Back Mark Twain, Huckleberry Finn, and how to sell a banned book
Adventures of Huckleberry Finn, first edition (Charles L. Webster and Company, 1884)

Since 1982, bookstores and libraries across the country have celebrated Banned Books Week (September 25 to October 2), commemorating the First Amendment and the freedom to read. The campaign also focuses attention on the harm caused by actual or attempted efforts to censor, suppress, and ban works of literature from schools and libraries. And 125 years ago, Adventures of Huckleberry Finn helped start all the ruckus.

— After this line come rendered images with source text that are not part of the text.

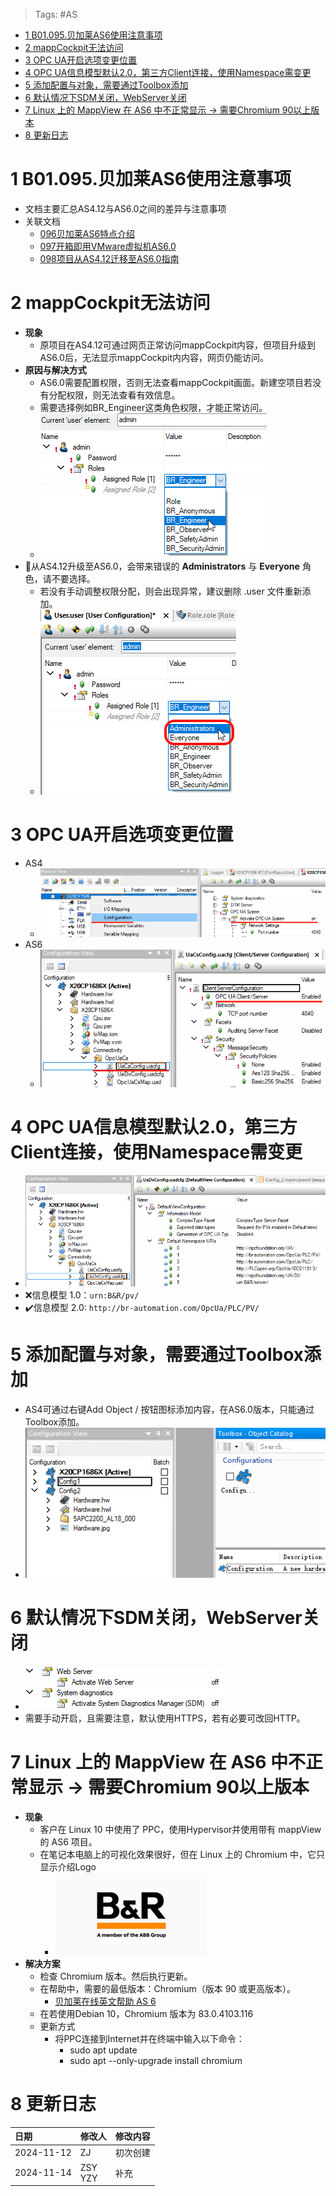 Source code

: > Tags: #AS

- [1 B01.095.贝加莱AS6使用注意事项](#_1-b01095%E8%B4%9D%E5%8A%A0%E8%8E%B1as6%E4%BD%BF%E7%94%A8%E6%B3%A8%E6%84%8F%E4%BA%8B%E9%A1%B9)
- [2 mappCockpit无法访问](#_2-mappcockpit%E6%97%A0%E6%B3%95%E8%AE%BF%E9%97%AE)
- [3 OPC UA开启选项变更位置](#_3-opc-ua%E5%BC%80%E5%90%AF%E9%80%89%E9%A1%B9%E5%8F%98%E6%9B%B4%E4%BD%8D%E7%BD%AE)
- [4 OPC UA信息模型默认2.0，第三方Client连接，使用Namespace需变更](#_4-opc-ua%E4%BF%A1%E6%81%AF%E6%A8%A1%E5%9E%8B%E9%BB%98%E8%AE%A420%EF%BC%8C%E7%AC%AC%E4%B8%89%E6%96%B9client%E8%BF%9E%E6%8E%A5%EF%BC%8C%E4%BD%BF%E7%94%A8namespace%E9%9C%80%E5%8F%98%E6%9B%B4)
- [5 添加配置与对象，需要通过Toolbox添加](#_5-%E6%B7%BB%E5%8A%A0%E9%85%8D%E7%BD%AE%E4%B8%8E%E5%AF%B9%E8%B1%A1%EF%BC%8C%E9%9C%80%E8%A6%81%E9%80%9A%E8%BF%87toolbox%E6%B7%BB%E5%8A%A0)
- [6 默认情况下SDM关闭，WebServer关闭](#_6-%E9%BB%98%E8%AE%A4%E6%83%85%E5%86%B5%E4%B8%8Bsdm%E5%85%B3%E9%97%AD%EF%BC%8Cwebserver%E5%85%B3%E9%97%AD)
- [7 Linux 上的 MappView 在 AS6 中不正常显示 → 需要Chromium 90以上版本](#_7-linux-%E4%B8%8A%E7%9A%84-mappview-%E5%9C%A8-as6-%E4%B8%AD%E4%B8%8D%E6%AD%A3%E5%B8%B8%E6%98%BE%E7%A4%BA-%E2%86%92-%E9%9C%80%E8%A6%81chromium-90%E4%BB%A5%E4%B8%8A%E7%89%88%E6%9C%AC)
- [8 更新日志](#_8-%E6%9B%B4%E6%96%B0%E6%97%A5%E5%BF%97)

# 1 B01.095.贝加莱AS6使用注意事项

- 文档主要汇总AS4.12与AS6.0之间的差异与注意事项
- 关联文档
    - [096贝加莱AS6特点介绍](096贝加莱AS6特点介绍.md)
    - [097开箱即用VMware虚拟机AS6.0](097开箱即用VMware虚拟机AS6.0.md)
    - [098项目从AS4.12迁移至AS6.0指南](098项目从AS4.12迁移至AS6.0指南.md)

# 2 mappCockpit无法访问

- **现象**
    - 原项目在AS4.12可通过网页正常访问mappCockpit内容，但项目升级到AS6.0后，无法显示mappCockpit内内容，网页仍能访问。
- **原因与解决方式**
    - AS6.0需要配置权限，否则无法查看mappCockpit画面。新建空项目若没有分配权限，则无法查看有效信息。
    - 需要选择例如BR_Engineer这类角色权限，才能正常访问。
    - ![](FILES/095贝加莱AS6使用注意事项/image-20241112160347763.png)
- 🔴从AS4.12升级至AS6.0，会带来错误的 **Administrators** 与 **Everyone** 角色，请不要选择。
    - 若没有手动调整权限分配，则会出现异常，建议删除 .user 文件重新添加。
    - ![](FILES/095贝加莱AS6使用注意事项/image-20241112163533394.png)

# 3 OPC UA开启选项变更位置

- AS4
    - ![](FILES/095贝加莱AS6使用注意事项/image-20241114232036054.png)
- AS6
    - ![](FILES/095贝加莱AS6使用注意事项/image-20241114232214979.png)

# 4 OPC UA信息模型默认2.0，第三方Client连接，使用Namespace需变更

 - ![](FILES/095贝加莱AS6使用注意事项/image-20241114232754548.png)
 - ❌信息模型 1.0：`urn:B&R/pv/`
 - ✔️信息模型 2.0: `http://br-automation.com/OpcUa/PLC/PV/`

# 5 添加配置与对象，需要通过Toolbox添加

- AS4可通过右键Add Object / 按钮图标添加内容，在AS6.0版本，只能通过Toolbox添加。
- ![](FILES/095贝加莱AS6使用注意事项/image-20241114233910133.png)

# 6 默认情况下SDM关闭，WebServer关闭

- ![](FILES/095贝加莱AS6使用注意事项/image-20241114234024490.png)
- 需要手动开启，且需要注意，默认使用HTTPS，若有必要可改回HTTP。

# 7 Linux 上的 MappView 在 AS6 中不正常显示 → 需要Chromium 90以上版本

- **现象**
    - 客户在 Linux 10 中使用了 PPC，使用Hypervisor并使用带有 mappView 的 AS6 项目。
    - 在笔记本电脑上的可视化效果很好，但在 Linux 上的 Chromium 中，它只显示介绍Logo
        - ![](FILES/095贝加莱AS6使用注意事项/image-20241115133107314.png)
- **解决方案**
    - 检查 Chromium 版本。然后执行更新。
    - 在帮助中，需要的最低版本：Chromium（版本 90 或更高版本）。
        - [贝加莱在线英文帮助 AS 6](https://help.br-automation.com/#/en/6/visualization%2Fmappview%2Fguides%2Fcomissioning%2Fbrowserrequirements.html)
    - 在若使用Debian 10，Chromium 版本为 83.0.4103.116
    - 更新方式
        - 将PPC连接到Internet并在终端中输入以下命令：
            - sudo apt update
            - sudo apt --only-upgrade install chromium

# 8 更新日志

| 日期         | 修改人        | 修改内容 |
| :--------- | :--------- | :--- |
| 2024-11-12 | ZJ         | 初次创建 |
| 2024-11-14 | ZSY<br>YZY | 补充   |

When Mark Twain heard that the Concord Public Library in Massachusetts had banned Huckleberry Finn just weeks after it was published, he shrewdly saw it as a great advertising opportunity. On March 18, 1885, the New York Herald reported, perhaps a bit cheekily, that the library committee offered reasons “weighty and to the point”:

One of the Library Committee, while not prepared to hazard the opinion that the book is “absolutely immoral in its tone,” does not hesitate to declare that to him “it seems to contain but very little humor.” Another committeeman perused the volume with great care and discovered that it was “couched in the language of a rough, ignorant dialect” and that “all through its pages there is a systematic use of bad grammar and an employment of inelegant expressions.” The third member voted the book “flippant” and “trash of the veriest sort.” They all united in the verdict that “it deals with a series of experiences that are certainly not elevating,” and voted that it could not be tolerated in the public library.

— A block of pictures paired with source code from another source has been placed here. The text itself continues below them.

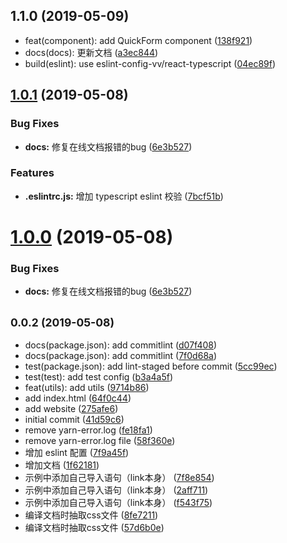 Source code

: ## 1.1.0 (2019-05-09)

* feat(component): add QuickForm component ([138f921](https://github.com/liaoyongfu/vv-components/commit/138f921))
* docs(docs): 更新文档 ([a3ec844](https://github.com/liaoyongfu/vv-components/commit/a3ec844))
* build(eslint): use eslint-config-vv/react-typescript ([04ec89f](https://github.com/liaoyongfu/vv-components/commit/04ec89f))



## [1.0.1](https://github.com/liaoyongfu/vv-components/compare/v0.0.2...v1.0.1) (2019-05-08)


### Bug Fixes

* **docs:** 修复在线文档报错的bug ([6e3b527](https://github.com/liaoyongfu/vv-components/commit/6e3b527))


### Features

* **.eslintrc.js:** 增加 typescript eslint 校验 ([7bcf51b](https://github.com/liaoyongfu/vv-components/commit/7bcf51b))



# [1.0.0](https://github.com/liaoyongfu/vv-components/compare/v0.0.2...v1.0.0) (2019-05-08)


### Bug Fixes

* **docs:** 修复在线文档报错的bug ([6e3b527](https://github.com/liaoyongfu/vv-components/commit/6e3b527))



## <small>0.0.2 (2019-05-08)</small>

* docs(package.json): add commitlint ([d07f408](https://github.com/liaoyongfu/vv-components/commit/d07f408))
* docs(package.json): add commitlint ([7f0d68a](https://github.com/liaoyongfu/vv-components/commit/7f0d68a))
* test(package.json): add lint-staged before commit ([5cc99ec](https://github.com/liaoyongfu/vv-components/commit/5cc99ec))
* test(test): add test config ([b3a4a5f](https://github.com/liaoyongfu/vv-components/commit/b3a4a5f))
* feat(utils): add utils ([9714b86](https://github.com/liaoyongfu/vv-components/commit/9714b86))
* add index.html ([64f0c44](https://github.com/liaoyongfu/vv-components/commit/64f0c44))
* add website ([275afe6](https://github.com/liaoyongfu/vv-components/commit/275afe6))
* initial commit ([41d59c6](https://github.com/liaoyongfu/vv-components/commit/41d59c6))
* remove yarn-error.log ([fe18fa1](https://github.com/liaoyongfu/vv-components/commit/fe18fa1))
* remove yarn-error.log file ([58f360e](https://github.com/liaoyongfu/vv-components/commit/58f360e))
* 增加 eslint 配置 ([7f9a45f](https://github.com/liaoyongfu/vv-components/commit/7f9a45f))
* 增加文档 ([1f62181](https://github.com/liaoyongfu/vv-components/commit/1f62181))
* 示例中添加自己导入语句（link本身） ([7f8e854](https://github.com/liaoyongfu/vv-components/commit/7f8e854))
* 示例中添加自己导入语句（link本身） ([2aff711](https://github.com/liaoyongfu/vv-components/commit/2aff711))
* 示例中添加自己导入语句（link本身） ([f543f75](https://github.com/liaoyongfu/vv-components/commit/f543f75))
* 编译文档时抽取css文件 ([8fe7211](https://github.com/liaoyongfu/vv-components/commit/8fe7211))
* 编译文档时抽取css文件 ([57d6b0e](https://github.com/liaoyongfu/vv-components/commit/57d6b0e))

On April 4, the Hartford Courant published Mark Twain’s reaction, which he wrote in the form of a letter responding to the Concord Free Trade Club’s invitation to become an honorary member:

. . . a committee of the public library of your town have condemned and excommunicated my last book and doubled its sale. This generous action of theirs must necessarily benefit me in one or two additional ways. For instance, it will deter other libraries from buying the book; and you are doubtless aware that one book in a public library prevents the sale of a sure ten and a possible hundred of its mates. And, secondly, it will cause the purchasers of the book to read it, out of curiosity, instead of merely intending to do so, after the usual way of the world and library committees; and then they will discover, to my great advantage and their own indignant disappointment, that there is nothing objectionable in the book after all.

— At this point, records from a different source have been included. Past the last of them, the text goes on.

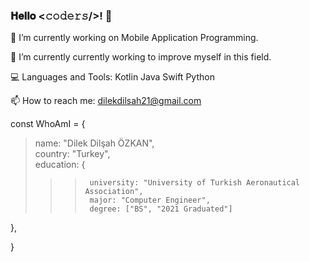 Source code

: ### 𝐇𝐞𝐥𝐥𝐨 <𝚌𝚘𝚍𝚎𝚛𝚜/>! 👋


🔭 I’m currently working on Mobile Application Programming.

🌱 I’m currently currently working to improve myself in this field.

💻 Languages and Tools: Kotlin Java Swift Python

📫 How to reach me: dilekdilsah21@gmail.com

const WhoAmI = { <br>
  >name: "Dilek Dilşah ÖZKAN", <br>
  >country: "Turkey", <br>
  >education: { <br>
  >> >      university: "University of Turkish Aeronautical Association", 
  >> >      major: "Computer Engineer", 
  >> >      degree: ["BS", "2021 Graduated"] 
  
   }, 
 
} <br>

Banned Book Week continues the spirit of Twain’s response. Although Huckleberry Finn didn’t make the top ten this year (it did in 2007), the Jacket Copy blog recently listed the most-challenged books based on the 460 challenges reported in 2009 to the American Library Association. The ALA has created a kind of honor roll: a page itemizing some of the most “frequently challenged classics,” with the reasons and the outcomes. The honorees range from Go Tell It On the Mountain by James Baldwin to As I Lay Dying by William Faulkner to Portnoy’s Complaint by Philip Roth. Another list, only partly overlapping, can be found on Banned-books.com, and a state-by-state listing of events celebrating Banned Books Weeks is available on the ACLU’s site.

Pick a banned book to read this week.